= Roger Russell =

Psychologist from the United States and United Kingdom (1914–1998)

Roger Wolcott Russell, (1914–1998) was an American biological psychologist who worked in Australia, the UK and the USA. He served as Vice-Chancellor of Flinders University (becoming the second overall in its history) in South Australia from 1972-1979.

== Background and education ==
Russell was born in Worcester, Massachusetts in 1914. He obtained a BSc followed by an MSc at Clark University where he worked with Walter Samuel Hunter.

He then proceeded to the University of Virginia where he earned his PhD in 1939.

== Teaching and military service ==
He taught briefly at the University of Nebraska and Michigan State College but when the United States entered the war he joined the United States Air Force where he held a number of teaching and research positions.

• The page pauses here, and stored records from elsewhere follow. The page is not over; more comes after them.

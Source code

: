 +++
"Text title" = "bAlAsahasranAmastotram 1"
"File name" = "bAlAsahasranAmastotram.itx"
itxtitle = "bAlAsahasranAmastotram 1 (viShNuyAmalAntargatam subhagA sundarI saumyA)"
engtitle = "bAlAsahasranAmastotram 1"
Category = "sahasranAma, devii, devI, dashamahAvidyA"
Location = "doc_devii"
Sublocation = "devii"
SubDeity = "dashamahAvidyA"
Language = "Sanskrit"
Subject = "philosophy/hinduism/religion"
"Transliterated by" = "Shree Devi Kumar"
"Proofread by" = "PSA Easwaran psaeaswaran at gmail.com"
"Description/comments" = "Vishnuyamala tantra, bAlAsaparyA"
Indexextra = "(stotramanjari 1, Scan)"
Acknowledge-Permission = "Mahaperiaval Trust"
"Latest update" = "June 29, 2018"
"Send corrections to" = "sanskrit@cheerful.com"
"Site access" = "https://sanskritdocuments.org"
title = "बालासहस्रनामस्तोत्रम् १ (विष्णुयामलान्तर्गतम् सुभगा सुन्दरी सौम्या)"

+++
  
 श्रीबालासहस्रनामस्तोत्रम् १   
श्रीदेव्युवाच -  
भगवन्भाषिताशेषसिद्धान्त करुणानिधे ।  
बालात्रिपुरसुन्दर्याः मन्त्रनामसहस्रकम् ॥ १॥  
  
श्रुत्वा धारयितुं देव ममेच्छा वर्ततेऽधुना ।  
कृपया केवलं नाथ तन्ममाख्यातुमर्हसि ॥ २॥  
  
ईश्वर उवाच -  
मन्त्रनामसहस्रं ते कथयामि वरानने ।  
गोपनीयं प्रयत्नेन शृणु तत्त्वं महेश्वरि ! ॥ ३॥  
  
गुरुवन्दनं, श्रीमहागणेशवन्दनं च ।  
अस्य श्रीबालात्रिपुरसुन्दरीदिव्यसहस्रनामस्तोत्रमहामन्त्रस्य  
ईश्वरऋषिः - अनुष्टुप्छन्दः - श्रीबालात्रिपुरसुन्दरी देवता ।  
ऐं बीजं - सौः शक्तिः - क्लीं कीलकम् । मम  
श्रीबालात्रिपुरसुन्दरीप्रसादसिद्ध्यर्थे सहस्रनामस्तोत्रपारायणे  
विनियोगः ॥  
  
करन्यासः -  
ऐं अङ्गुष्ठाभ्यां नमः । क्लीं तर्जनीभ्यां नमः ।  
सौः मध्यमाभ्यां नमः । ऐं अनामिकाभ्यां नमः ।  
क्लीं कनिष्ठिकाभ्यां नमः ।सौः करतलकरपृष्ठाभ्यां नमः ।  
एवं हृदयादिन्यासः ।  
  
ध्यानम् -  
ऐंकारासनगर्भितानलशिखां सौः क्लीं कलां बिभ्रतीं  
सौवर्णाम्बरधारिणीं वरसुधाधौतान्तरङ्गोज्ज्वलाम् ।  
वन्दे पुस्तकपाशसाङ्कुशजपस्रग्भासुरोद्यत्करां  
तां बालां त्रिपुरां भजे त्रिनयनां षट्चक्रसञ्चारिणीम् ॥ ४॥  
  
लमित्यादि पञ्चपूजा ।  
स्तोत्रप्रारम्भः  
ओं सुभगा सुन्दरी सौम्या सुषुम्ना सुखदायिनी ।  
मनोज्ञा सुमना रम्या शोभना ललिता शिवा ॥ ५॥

After the war, he returned to the US and held a post at the University of Pittsburgh. He then was awarded a Fulbright Program scholarship to the Institute of Psychiatry in London and was named Professor and Head of the Department of Psychology at University College London where he stayed for seven years (1950-1957) before returning to the USA.

== Later career ==
In London he became active in the International Union of Psychological Science (IUPsyS). When he returned to the US he was first elected to the executive committee of the IUPsyS (1957-1960) and became its secretary-general in 1960, a position he held until 1966. He was the treasurer of IUPsyS from 1966 to 1969, and then president from 1969 to 1972. He remained on the executive committee following his presidency until 1980.